Showing posts with label food. Show all posts
Showing posts with label food. Show all posts

Wednesday, March 12, 2008

the three months mark

Well. We have reached the three months mark. Baby is still alive, and is even growing and he seems quite happy, so I probably haven't done too much damage.

To commemorate the happy occasion, I started working on my PhD again. I'm telling you, it was so weired, dropping him off at his bubby L.'s place and going home to work. It's not the first time i'm leaving him with grandparents and going off to do stuff, but it's the first time i've done it in order to get some work done. I don't mind telling you I felt quite the separation anxiety.

Also, today we have the Special of the Day! quick schnitzel and noodles, which came out really good. Here goes:

marinate some flattened chicken breasts in a mixture of plum sauce, soy sauce and garlic, for about an hour. after changing baby's diaper, feeding the baby and changing him again, dip the breasts, without wiping, in flour, then in beatten egg, then in panko (extra crispy japanese bread crumbs) and fry. While all this is happening, cook some quick noodles - I have a pack of odon noodles for this occasion and see why baby is crying.
Leave baby in other room. Sit down and eat. Very good with mustard on top.

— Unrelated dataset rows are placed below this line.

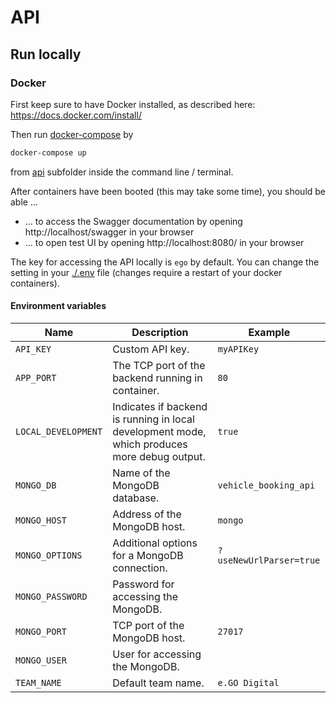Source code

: # API

## Run locally

### Docker

First keep sure to have Docker installed, as described here: https://docs.docker.com/install/

Then run [docker-compose](https://docs.docker.com/compose/) by

```bash
docker-compose up
```

from [api](./) subfolder inside the command line / terminal.

After containers have been booted (this may take some time), you should be able ...

* ... to access the Swagger documentation by opening http://localhost/swagger in your browser
* ... to open test UI by opening http://localhost:8080/ in your browser

The key for accessing the API locally is `ego` by default. You can change the setting in your [./.env](.env) file (changes require a restart of your docker containers).

#### Environment variables

| Name | Description | Example |
|---|---|---|
| `API_KEY` | Custom API key. | `myAPIKey` |
| `APP_PORT` | The TCP port of the backend running in container. | `80` |
| `LOCAL_DEVELOPMENT` | Indicates if backend is running in local development mode, which produces more debug output. | `true` |
| `MONGO_DB` | Name of the MongoDB database. | `vehicle_booking_api` |
| `MONGO_HOST` | Address of the MongoDB host. | `mongo` |
| `MONGO_OPTIONS` | Additional options for a MongoDB connection. | `?useNewUrlParser=true` |
| `MONGO_PASSWORD` | Password for accessing the MongoDB. |  |
| `MONGO_PORT` | TCP port of the MongoDB host. | `27017` |
| `MONGO_USER` | User for accessing the MongoDB. |  |
| `TEAM_NAME` | Default team name. | `e.GO Digital` |

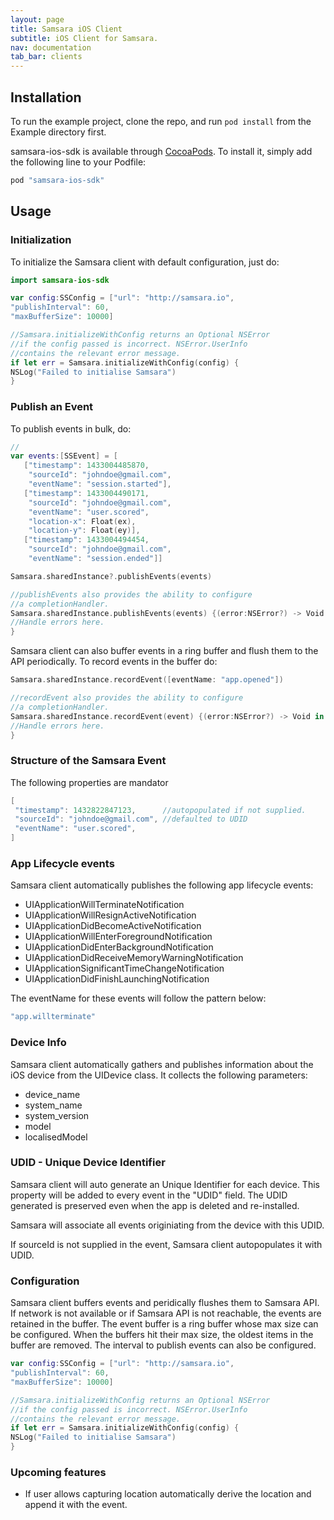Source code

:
 ```yaml
---
layout: page
title: Samsara iOS Client
subtitle: iOS Client for Samsara.
nav: documentation
tab_bar: clients
---
```



## Installation

To run the example project, clone the repo, and run `pod install` from the Example directory first.

samsara-ios-sdk is available through [CocoaPods](http://cocoapods.org). To install
it, simply add the following line to your Podfile:

```swift
pod "samsara-ios-sdk"
```

## Usage

### Initialization
To initialize the Samsara client with default configuration, just do:

```swift
import samsara-ios-sdk 

var config:SSConfig = ["url": "http://samsara.io",
"publishInterval": 60,
"maxBufferSize": 10000]

//Samsara.initializeWithConfig returns an Optional NSError
//if the config passed is incorrect. NSError.UserInfo
//contains the relevant error message.
if let err = Samsara.initializeWithConfig(config) {
NSLog("Failed to initialise Samsara")
}
```

### Publish an Event
To publish events in bulk, do:

```swift
//
var events:[SSEvent] = [
   ["timestamp": 1433004485870,
    "sourceId": "johndoe@gmail.com",
    "eventName": "session.started"],
   ["timestamp": 1433004490171,
    "sourceId": "johndoe@gmail.com",
    "eventName": "user.scored",
    "location-x": Float(ex),
    "location-y": Float(ey)],
   ["timestamp": 1433004494454,
    "sourceId": "johndoe@gmail.com",
    "eventName": "session.ended"]]

Samsara.sharedInstance?.publishEvents(events)

//publishEvents also provides the ability to configure
//a completionHandler.
Samsara.sharedInstance.publishEvents(events) {(error:NSError?) -> Void in
//Handle errors here.
}
```
Samsara client can also buffer events in a ring buffer and flush them to the API periodically. To record events in the buffer do:

```swift
Samsara.sharedInstance.recordEvent([eventName: "app.opened"])

//recordEvent also provides the ability to configure
//a completionHandler.
Samsara.sharedInstance.recordEvent(event) {(error:NSError?) -> Void in
//Handle errors here.
}
```

### Structure of the Samsara Event
The following properties are mandator

```swift
[
 "timestamp": 1432822847123,      //autopopulated if not supplied.
 "sourceId": "johndoe@gmail.com", //defaulted to UDID
 "eventName": "user.scored",
]
```

### App Lifecycle events
Samsara client automatically publishes the following app lifecycle events:

* UIApplicationWillTerminateNotification
* UIApplicationWillResignActiveNotification
* UIApplicationDidBecomeActiveNotification
* UIApplicationWillEnterForegroundNotification
* UIApplicationDidEnterBackgroundNotification
* UIApplicationDidReceiveMemoryWarningNotification
* UIApplicationSignificantTimeChangeNotification
* UIApplicationDidFinishLaunchingNotification

The eventName for these events will follow the pattern below:

```Swift
"app.willterminate"
```

### Device Info
Samsara client automatically gathers and publishes information about the iOS device from the UIDevice class. It collects the following parameters:
* device_name
* system_name
* system_version
* model
* localisedModel


### UDID - Unique Device Identifier
Samsara client will auto generate an Unique Identifier for each device. This property will be added to every event in the "UDID" field. The UDID generated is preserved even when the app is deleted and re-installed. 

Samsara will associate all events originiating from the device with this UDID.

If sourceId is not supplied in the event, Samsara client autopopulates it with UDID.

### Configuration
Samsara client buffers events and peridically flushes them to Samsara API. If network is not available or if Samsara API is not reachable, the events are retained in the buffer. The event buffer is a ring buffer whose max size can be configured. When the buffers hit their max size, the oldest items in the buffer are removed. The interval to publish events can also be configured. 


```swift
var config:SSConfig = ["url": "http://samsara.io",
"publishInterval": 60,
"maxBufferSize": 10000]

//Samsara.initializeWithConfig returns an Optional NSError
//if the config passed is incorrect. NSError.UserInfo
//contains the relevant error message.
if let err = Samsara.initializeWithConfig(config) {
NSLog("Failed to initialise Samsara")
}
```

### Upcoming features
* If user allows capturing location automatically derive the location and append it with the event.
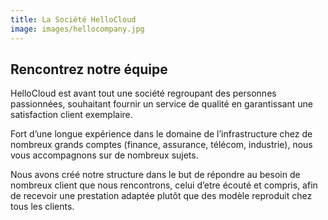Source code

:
 ```yaml
---
title: La Société HelloCloud
image: images/hellocompany.jpg
---
```

## Rencontrez notre équipe

HelloCloud est avant tout une société regroupant des personnes passionnées, souhaitant fournir un service de qualité en garantissant une satisfaction client exemplaire.

Fort d’une longue expérience dans le domaine de l’infrastructure chez de nombreux grands comptes (finance, assurance, télécom, industrie), nous vous accompagnons sur de nombreux sujets.

Nous avons créé notre structure dans le but de répondre au besoin de nombreux client que nous rencontrons, celui d&#8217;etre écouté et compris, afin de recevoir une prestation adaptée plutôt que des modèle reproduit chez tous les clients.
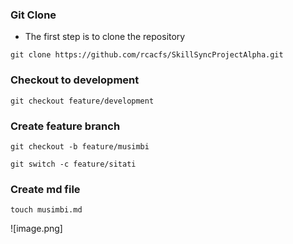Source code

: ### Git Clone
- The first step is to clone the repository
```
git clone https://github.com/rcacfs/SkillSyncProjectAlpha.git
```

### Checkout to development

```
git checkout feature/development
```

### Create feature branch

```
git checkout -b feature/musimbi

git switch -c feature/sitati
```
### Create md file

```
touch musimbi.md
```
![image.png]
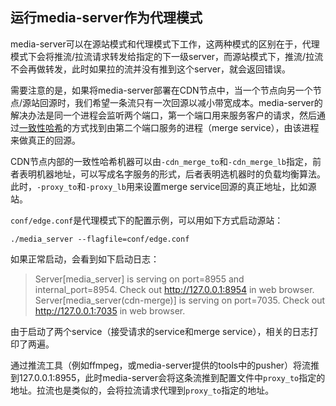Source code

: ## 运行media-server作为代理模式

media-server可以在源站模式和代理模式下工作，这两种模式的区别在于，代理模式下会将推流/拉流请求转发给指定的下一级server，而源站模式下，推流/拉流不会再做转发，此时如果拉的流并没有推到这个server，就会返回错误。

需要注意的是，如果将media-server部署在CDN节点中，当一个节点向另一个节点/源站回源时，我们希望一条流只有一次回源以减小带宽成本。media-server的解决办法是同一个进程会监听两个端口，第一个端口用来服务客户的请求，然后通过[一致性哈希](https://en.wikipedia.org/wiki/Consistent_hashing)的方式找到由第二个端口服务的进程（merge service），由该进程来做真正的回源。

CDN节点内部的一致性哈希机器可以由`-cdn_merge_to`和`-cdn_merge_lb`指定，前者表明机器地址，可以写成名字服务的形式，后者表明选机器时的负载均衡算法。此时，`-proxy_to`和`-proxy_lb`用来设置merge service回源的真正地址，比如源站。

`conf/edge.conf`是代理模式下的配置示例，可以用如下方式启动源站：

```shell
./media_server --flagfile=conf/edge.conf
```

如果正常启动，会看到如下启动日志：

> Server[media_server] is serving on port=8955 and internal_port=8954.
> Check out http://127.0.0.1:8954 in web browser.
> Server[media_server(cdn-merge)] is serving on port=7035.
> Check out http://127.0.0.1:7035 in web browser.

由于启动了两个service（接受请求的service和merge service），相关的日志打印了两遍。

通过推流工具（例如ffmpeg，或media-server提供的tools中的pusher）将流推到127.0.0.1:8955，此时media-server会将这条流推到配置文件中`proxy_to`指定的地址。拉流也是类似的，会将拉流请求代理到`proxy_to`指定的地址。

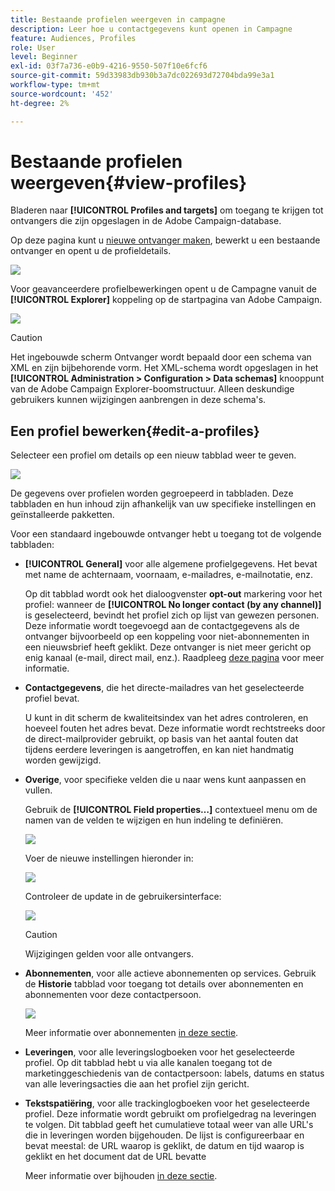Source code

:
 ```yaml
---
title: Bestaande profielen weergeven in campagne
description: Leer hoe u contactgegevens kunt openen in Campagne
feature: Audiences, Profiles
role: User
level: Beginner
exl-id: 03f7a736-e0b9-4216-9550-507f10e6fcf6
source-git-commit: 59d33983db930b3a7dc022693d72704bda99e3a1
workflow-type: tm+mt
source-wordcount: '452'
ht-degree: 2%

---
```


# Bestaande profielen weergeven{#view-profiles}

Bladeren naar **[!UICONTROL Profiles and targets]** om toegang te krijgen tot ontvangers die zijn opgeslagen in de Adobe Campaign-database.

Op deze pagina kunt u [nieuwe ontvanger maken](create-profiles.md), bewerkt u een bestaande ontvanger en opent u de profieldetails.

![](assets/profiles-and-targets.png)

Voor geavanceerdere profielbewerkingen opent u de Campagne vanuit de **[!UICONTROL Explorer]** koppeling op de startpagina van Adobe Campaign.

![](assets/recipients-in-explorer.png)


>[!CAUTION]
>
>Het ingebouwde scherm Ontvanger wordt bepaald door een schema van XML en zijn bijbehorende vorm. Het XML-schema wordt opgeslagen in het **[!UICONTROL Administration > Configuration > Data schemas]** knooppunt van de Adobe Campaign Explorer-boomstructuur. Alleen deskundige gebruikers kunnen wijzigingen aanbrengen in deze schema&#39;s.
>

## Een profiel bewerken{#edit-a-profiles}

Selecteer een profiel om details op een nieuw tabblad weer te geven.

![](assets/edit-a-profile.png)

De gegevens over profielen worden gegroepeerd in tabbladen. Deze tabbladen en hun inhoud zijn afhankelijk van uw specifieke instellingen en geïnstalleerde pakketten.

Voor een standaard ingebouwde ontvanger hebt u toegang tot de volgende tabbladen:

* **[!UICONTROL General]** voor alle algemene profielgegevens. Het bevat met name de achternaam, voornaam, e-mailadres, e-mailnotatie, enz.

  Op dit tabblad wordt ook het dialoogvenster **opt-out** markering voor het profiel: wanneer de **[!UICONTROL No longer contact (by any channel)]** is geselecteerd, bevindt het profiel zich op lijst van gewezen personen. Deze informatie wordt toegevoegd aan de contactgegevens als de ontvanger bijvoorbeeld op een koppeling voor niet-abonnementen in een nieuwsbrief heeft geklikt. Deze ontvanger is niet meer gericht op enig kanaal (e-mail, direct mail, enz.). Raadpleeg [deze pagina](../send/quarantines.md) voor meer informatie.

* **Contactgegevens**, die het directe-mailadres van het geselecteerde profiel bevat.

  U kunt in dit scherm de kwaliteitsindex van het adres controleren, en hoeveel fouten het adres bevat. Deze informatie wordt rechtstreeks door de direct-mailprovider gebruikt, op basis van het aantal fouten dat tijdens eerdere leveringen is aangetroffen, en kan niet handmatig worden gewijzigd.

* **Overige**, voor specifieke velden die u naar wens kunt aanpassen en vullen.

  Gebruik de **[!UICONTROL Field properties…]** contextueel menu om de namen van de velden te wijzigen en hun indeling te definiëren.

  ![](assets/other-tab-field-properties.png)

  Voer de nieuwe instellingen hieronder in:

  ![](assets/change-field-properties.png)

  Controleer de update in de gebruikersinterface:

  ![](assets/other-tab-updated.png)


  >[!CAUTION]
  >Wijzigingen gelden voor alle ontvangers.
  >


* **Abonnementen**, voor alle actieve abonnementen op services. Gebruik de **Historie** tabblad voor toegang tot details over abonnementen en abonnementen voor deze contactpersoon.

  ![](assets/subscription-tab.png)

  Meer informatie over abonnementen [in deze sectie](../start/subscriptions.md).

* **Leveringen**, voor alle leveringslogboeken voor het geselecteerde profiel. Op dit tabblad hebt u via alle kanalen toegang tot de marketinggeschiedenis van de contactpersoon: labels, datums en status van alle leveringsacties die aan het profiel zijn gericht.


* **Tekstspatiëring**, voor alle trackinglogboeken voor het geselecteerde profiel. Deze informatie wordt gebruikt om profielgedrag na leveringen te volgen. Dit tabblad geeft het cumulatieve totaal weer van alle URL&#39;s die in leveringen worden bijgehouden. De lijst is configureerbaar en bevat meestal: de URL waarop is geklikt, de datum en tijd waarop is geklikt en het document dat de URL bevatte

  Meer informatie over bijhouden [in deze sectie](../start/tracking.md).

For dessert i'm having krembo. Top first. so there.


Note added:
Of course, i'm talking about dipping the chicken breasts in flour etc., not your own! Babies don't take fried food yet at this age...

Monday, November 26, 2007

Full of zest

Really, I do not know what befell me. After nearly a week of being heavy and tired, not to say sleepy and pained, today I woke up ready to conquer the world, preferably the multy-tasking way.

So what's on the agenda? Cooking and baking!
I have already put in the oven a large batch of Fairy's granola, with cranberries instead of raisins, and right after that I shall make a few personal-sized rhubarb and raspberry torts. Recipe to that will arrive after they're made, when I decide exactly how to do them.

Also, all the wonderful soup recipes from the "stirring the cauldron" venture made me feel like souping, and so I am making some underground soup - potatos, sweet potatos, onions and leeks, carrots and mushrooms, will all combine into a thick, wintery soup for tonight. Also in store: sirloin strips in fresh mushrooms and guiness gravy (I reserved some in the freezer from a previous cooking craze).


Now, I know what I promised you. Some pictures of the latest craftiness that had attacked me last week. Here it is, then:

for mom and dad's kitchen






For little niece's room








and for little Ponchik's nursery



All presents have been delivered, and were well received. The only one left to still experience all the pressies is little Ponchik, of course. He's due in about two and a half weeks, and I know he's as impatient as I am for us to meet face-to-face already.

Well, back to the kitchen. Lots to do!

Tuesday, November 20, 2007

Today is the day! Soup Day!


Remember this? It's joint soup day on Tufinim et al.! And what a day for winter soups! it's cold outside, grey and raining. I do believe this initiative has invoked the winter Gods from their slumber....
Today I'm going to share with you one of my ultimate winter soups - My mother's pea soup. It's hot. it's chunky. it's full of peas. And it has real-life clouds in it, just like a real winter! what else do you need in life?

Cloud Pea Soup

ingredients:
3 medium sized onions
1 pack of frozen peas (800 g)
2 eggs
some white flour
salt, pepper

preparation:
1. Chop onions thinly and fry in a pan until golden.
2. Fill a pot with water - about 2 litres. Boil, and add the fried onions with a bit of salt.
3. In a bowl, lightly whisk eggs with some salt and pepper. Add flour, a spoonful at a time, and mix well, until you get a thick consistency, like heavy cream. Then add some water - get it back down to the consistency of yogurt.
4. When the soup in the pot is boiling, lower heat and drop in 1/3 spoonfuls of the batter.
5. Cook for another 15 minutes, then add the peas. You don't have to thaw them in advance, but you can. Cook until peas are cooked, about 10 minutes more. Taste and fix the seasoning before serving.


That's it. I don't have one ready, so no mouth-watering pictures, I'm afraid. But I can see into the near future, and from here it looks soupy. And peay. And cloudy.

And don't forget, all you Hebrew readers, to go check out the other blog entries on this yummy venture, via Tufinim website....

Sunday, November 11, 2007

Stirring the cauldron












Mona from Tufinim has published a venture for joint winter writing. The subject is winter soups. To all my overseas readers, we haven't actually reached winter here yet, and hopes are high that communal winter-soup writing shall bring the desired season closer to us.

So: look out for winter soups in all your favorite foodblogs, coming this november 20th!